Multicast receiver registration is done via IGMP protocol signaling. IGMP is an integrated component of an IP multicast framework that allows the receiver hosts and transmitting sources to be dynamically added to and removed from the network. Without IGMP, the network is forced to flood rather than multicast the transmissions for each group. IGMP operates between a multicast receiver host in the access layer and the Layer 3 router at the distribution layer.

The multicast system role changes when the access layer is deployed in the multilayer and routed access models. Because multilayer access switches do not run PIM, it becomes complex to make forwarding decisions out of the receiver port. In such a situation, Layer 2 access switches flood the traffic on all ports. This multilayer limitation in access switches is solved by using the IGMP snooping feature, which is enabled by default and is recommended to not be disabled.

IGMP is still required when a Layer 3 access layer switch is deployed in the routed access network design. Because the Layer 3 boundary is pushed down to the access layer, IGMP communication is limited between a receiver host and the Layer 3 access switch. In addition to the unicast routing protocol, PIM-SM must be enabled at the Layer 3 access switch to communicate with RPs in the network.

Implementing IGMP

By default, the Layer 2 access switch dynamically detects IGMP hosts and multicast-capable Layer 3 PIM routers in the network. The IGMP snooping and multicast router detection functions on a per-VLAN basis and is globally enabled by default for all the VLANs.

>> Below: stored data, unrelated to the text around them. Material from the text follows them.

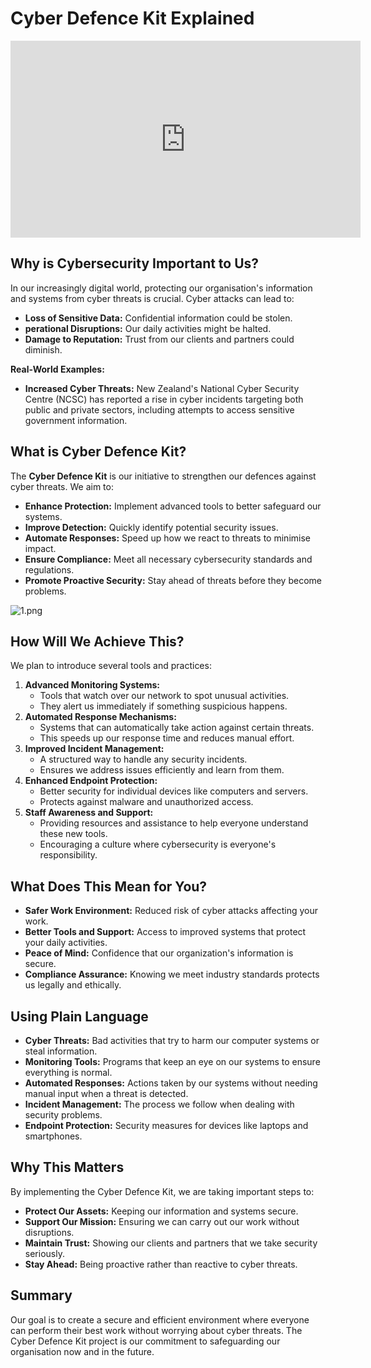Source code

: # **Cyber Defence Kit Explained**

<iframe width="560" height="315" src="https://www.youtube.com/embed/N4NQFgtoqZ4?si=ZamB8hb2dTFnNcbW" title="YouTube video player" frameborder="0" allow="accelerometer; autoplay; clipboard-write; encrypted-media; gyroscope; picture-in-picture; web-share" referrerpolicy="strict-origin-when-cross-origin" allowfullscreen></iframe>

## **Why is Cybersecurity Important to Us?**

In our increasingly digital world, protecting our organisation's information and systems from cyber threats is crucial. Cyber attacks can lead to:

- **Loss of Sensitive Data:** Confidential information could be stolen.
- **perational Disruptions:** Our daily activities might be halted.
- **Damage to Reputation:** Trust from our clients and partners could diminish.

**Real-World Examples:**

- **Increased Cyber Threats:** New Zealand's National Cyber Security Centre (NCSC) has reported a rise in cyber incidents targeting both public and private sectors, including attempts to access sensitive government information.

## **What is Cyber Defence Kit?**

The **Cyber Defence Kit** is our initiative to strengthen our defences against cyber threats. We aim to:

- **Enhance Protection:** Implement advanced tools to better safeguard our systems.
- **Improve Detection:** Quickly identify potential security issues.
- **Automate Responses:** Speed up how we react to threats to minimise impact.
- **Ensure Compliance:** Meet all necessary cybersecurity standards and regulations.
- **Promote Proactive Security:** Stay ahead of threats before they become problems.

![1.png](1.png)

## **How Will We Achieve This?**

We plan to introduce several tools and practices:

1. **Advanced Monitoring Systems:**
    - Tools that watch over our network to spot unusual activities.
    - They alert us immediately if something suspicious happens.
2. **Automated Response Mechanisms:**
    - Systems that can automatically take action against certain threats.
    - This speeds up our response time and reduces manual effort.
3. **Improved Incident Management:**
    - A structured way to handle any security incidents.
    - Ensures we address issues efficiently and learn from them.
4. **Enhanced Endpoint Protection:**
    - Better security for individual devices like computers and servers.
    - Protects against malware and unauthorized access.
5. **Staff Awareness and Support:**
    - Providing resources and assistance to help everyone understand these new tools.
    - Encouraging a culture where cybersecurity is everyone's responsibility.

## **What Does This Mean for You?**

- **Safer Work Environment:** Reduced risk of cyber attacks affecting your work.
- **Better Tools and Support:** Access to improved systems that protect your daily activities.
- **Peace of Mind:** Confidence that our organization's information is secure.
- **Compliance Assurance:** Knowing we meet industry standards protects us legally and ethically.

## **Using Plain Language**

- **Cyber Threats:** Bad activities that try to harm our computer systems or steal information.
- **Monitoring Tools:** Programs that keep an eye on our systems to ensure everything is normal.
- **Automated Responses:** Actions taken by our systems without needing manual input when a threat is detected.
- **Incident Management:** The process we follow when dealing with security problems.
- **Endpoint Protection:** Security measures for devices like laptops and smartphones.

## **Why This Matters**

By implementing the Cyber Defence Kit, we are taking important steps to:

- **Protect Our Assets:** Keeping our information and systems secure.
- **Support Our Mission:** Ensuring we can carry out our work without disruptions.
- **Maintain Trust:** Showing our clients and partners that we take security seriously.
- **Stay Ahead:** Being proactive rather than reactive to cyber threats.

## **Summary**

Our goal is to create a secure and efficient environment where everyone can perform their best work without worrying about cyber threats. The Cyber Defence Kit project is our commitment to safeguarding our organisation now and in the future.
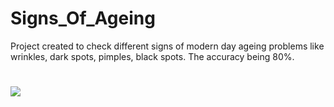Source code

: # Signs_Of_Ageing
Project created to check different signs of modern day ageing problems like wrinkles, dark spots, pimples, black spots. The accuracy being 80%.

#
<img src="![Reference](https://user-images.githubusercontent.com/87621051/129934205-58219b94-b79e-4d8d-831f-512eb4db2308.jpg)">
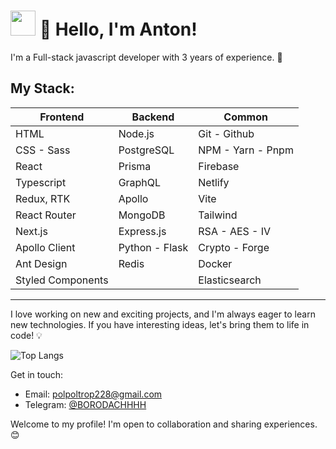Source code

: # <img width="40" src="https://github.githubassets.com/images/mona-loading-default.gif"> 👋 Hello, I'm Anton!

I'm a Full-stack javascript developer with 3 years of experience. 🚀

## My Stack:

| Frontend          | Backend            | Common              |
|-------------------|--------------------|---------------------|
| HTML              | Node.js            | Git - Github        |
| CSS - Sass        | PostgreSQL         | NPM - Yarn - Pnpm   |
| React             | Prisma             | Firebase            |
| Typescript        | GraphQL            | Netlify             |
| Redux, RTK        | Apollo             | Vite                |
| React Router      | MongoDB            | Tailwind            |
| Next.js           | Express.js         | RSA - AES - IV      |
| Apollo Client     | Python - Flask     | Crypto - Forge      |
| Ant Design        | Redis              | Docker              |
| Styled Components |                    | Elasticsearch       |

---

I love working on new and exciting projects, and I'm always eager to learn new technologies.
If you have interesting ideas, let's bring them to life in code! 💡

![Top Langs](https://github-readme-stats.vercel.app/api/top-langs/?username=AntonBelousovWEB&layout=compact&theme=shadow_blue)

Get in touch:
- Email: polpoltrop228@gmail.com
- Telegram: [@BORODACHHHH](https://t.me/BORODACHHHH)

Welcome to my profile! I'm open to collaboration and sharing experiences. 😊
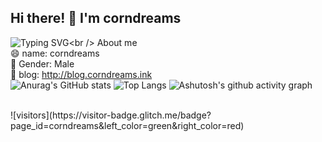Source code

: ## Hi there! 👋 I'm corndreams

<!--
**corndreams/corndreams** is a ✨ _special_ ✨ repository because its `README.md` (this file) appears on your GitHub profile.

Here are some ideas to get you started:

- 🔭 I’m currently working on ...
- 🌱 I’m currently learning ...
- 👯 I’m looking to collaborate on ...
- 🤔 I’m looking for help with ...
- 💬 Ask me about ...
- 📫 How to reach me: ...
- 😄 Pronouns: ...
- ⚡ Fun fact: ...
-->
![Typing SVG](https://readme-typing-svg.demolab.com/?lines=Hello+World+!)<br />
About me <br />
😄 name: corndreams <br />
👯 Gender: Male <br />
🤔 blog: http://blog.corndreams.ink <br />
![Anurag's GitHub stats](https://github-readme-stats.vercel.app/api?username=corndreams)
![Top Langs](https://github-readme-stats.vercel.app/api/top-langs/?username=corndreams)
![Ashutosh's github activity graph](https://github-readme-activity-graph.vercel.app/graph?username=corndreams)

<br />
![visitors](https://visitor-badge.glitch.me/badge?page_id=corndreams&left_color=green&right_color=red)


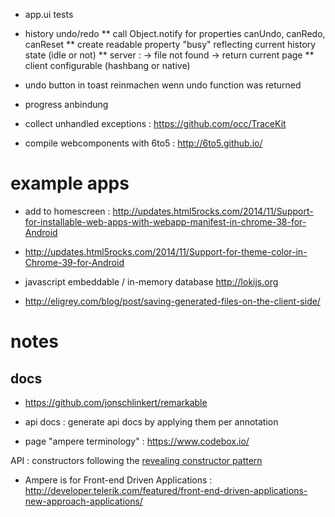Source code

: * app.ui tests

* history undo/redo
** call Object.notify for properties canUndo, canRedo, canReset
** create readable property "busy" reflecting current history state (idle or not)
** server : -> file not found -> return current page
** client configurable (hashbang or native)

* undo button in toast reinmachen wenn undo function was returned

* progress anbindung

* collect unhandled exceptions : https://github.com/occ/TraceKit

* compile webcomponents with 6to5 : http://6to5.github.io/

# example apps

* add to homescreen : http://updates.html5rocks.com/2014/11/Support-for-installable-web-apps-with-webapp-manifest-in-chrome-38-for-Android
* http://updates.html5rocks.com/2014/11/Support-for-theme-color-in-Chrome-39-for-Android

* javascript embeddable / in-memory database
http://lokijs.org

* http://eligrey.com/blog/post/saving-generated-files-on-the-client-side/

# notes

## docs

* https://github.com/jonschlinkert/remarkable

* api docs : generate api docs by applying them per annotation

* page "ampere terminology" : https://www.codebox.io/

API : constructors following the [revealing constructor pattern](http://domenic.me/2014/02/13/the-revealing-constructor-pattern/)

* Ampere is for Front-end Driven Applications : http://developer.telerik.com/featured/front-end-driven-applications-new-approach-applications/
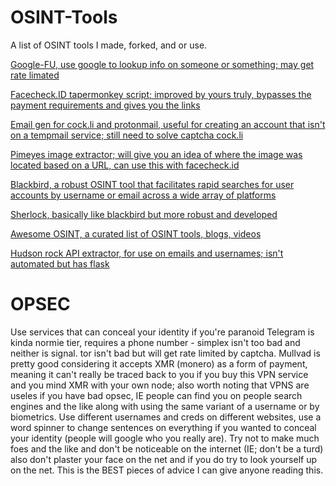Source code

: # OSINT-Tools
A list of OSINT tools I made, forked, and or use.

[Google-FU, use google to lookup info on someone or something; may get rate limated](https://github.com/Nthompson096/GoogleFU-improved)

[Facecheck.ID tapermonkey script; improved by yours truly, bypasses the payment requirements and gives you the links](https://github.com/vin3110/facecheck.id-results-extractor)

[Email gen for cock.li and protonmail, useful for creating an account that isn't on a tempmail service; still need to solve captcha cock.li](https://github.com/Nthompson096/user-email-gen)

[Pimeyes image extractor; will give you an idea of where the image was located based on a URL, can use this with facecheck.id](https://github.com/Nthompson096/Pimeyes-Free-POC-GUI)

[Blackbird, a robust OSINT tool that facilitates rapid searches for user accounts by username or email across a wide array of platforms](https://github.com/p1ngul1n0/blackbird)

[Sherlock, basically like blackbird but more robust and developed](https://github.com/sherlock-project)

[Awesome OSINT, a curated list of OSINT tools, blogs, videos](https://github.com/jivoi/awesome-osint)

[Hudson rock API extractor, for use on emails and usernames; isn't automated but has flask](https://github.com/Nthompson096/hudsonrock-search-extractor)

# OPSEC

Use services that can conceal your identity if you're paranoid
Telegram is kinda normie tier, requires a phone number - simplex isn't too bad and neither is signal. tor isn't bad but will get rate limited by captcha.
Mullvad is pretty good considering it accepts XMR (monero) as a form of payment, meaning it can't really be traced back to you if you buy this VPN service and you mind XMR with your own node; also worth noting that VPNS are useles if you have
bad opsec, IE people can find you on people search engines and the like along with using the same variant of a username or by biometrics.
Use different usernames and creds on different websites, use a word spinner to change sentences on everything if you wanted to conceal your identity (people will google who you really are).
Try not to make much foes and the like and don't be noticeable on the internet (IE; don't be a turd) also don't plaster your face on the net and if you do try to look yourself up on the net.
This is the BEST pieces of advice I can give anyone reading this.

The multicast routing function changes when the access switch is deployed in routed access mode. PIM operation is performed at the access layer; therefore, the multicast router detection process is eliminated. The following output from a Layer 3 switch verifies that the local multicast ports are in router mode and provide a snooped Layer 2 uplink port channel which is connected to the collapsed core router for multicast routing:

The IGMP configuration can be validated using the following show command on the Layer 2 and Layer 3 access switch:

Layer 2 Access

cr22-3750-LB#show ip igmp snooping groups
Vlan Group Type Version Port List
-----------------------------------------------------------------------
110 239.192.51.1 igmp v2 Gi1/0/20, Po1
110 239.192.51.2 igmp v2 Gi1/0/20, Po1
110 239.192.51.3 igmp v2 Gi1/0/20, Po1
 
cr22-3750-LB#show ip igmp snooping mrouter
Vlan ports
------- -------
110 Po1(dynamic)
 

Layer 3 Access

cr22-3560-LB#show ip igmp membership
Channel/Group Reporter Uptime Exp. Flags Interface
*,239.192.51.1 10.125.103.106 00:52:36 02:09 2A Vl110
*,239.192.51.2 10.125.103.107 00:52:36 02:12 2A Vl110
*,239.192.51.3 10.125.103.109 00:52:35 02:16 2A Vl110
*,224.0.1.40 10.125.0.4 3d22h 02:04 2A Po1
*,224.0.1.40 10.125.101.129 4w4d 02:33 2LA Vl103
 
cr22-3560-LB#show ip igmp snooping mrouter
Vlan ports
------- ------
103 Router
106 Router
110 Router
 

Designing Multicast Security

When designing multicast security in the borderless enterprise campus network design, two key concerns are preventing a rogue source and preventing a rogue PIM-RP.

Preventing Rogue Source

In a PIM-SM network, an unwanted traffic source can be controlled with the pim accept-register command. When the source traffic hits the first-hop router, the first-hop router (DR) creates the (S,G) state and sends a PIM source register message to the RP. If the source is not listed in the accept-register filter list (configured on the RP), the RP rejects the register and sends back an immediate Register-Stop message to the DR. The drawback with this method of source filtering is that with the pim accept-register command on the RP, the PIM-SM (S,G) state is still created on the first-hop router of the source. This can result in traffic reaching receivers local to the source and located between the source and the RP. Furthermore, because the pim accept-register command works on the control plane of the RP, this can be used to overload the RP with fake register messages and possibly cause a DoS condition.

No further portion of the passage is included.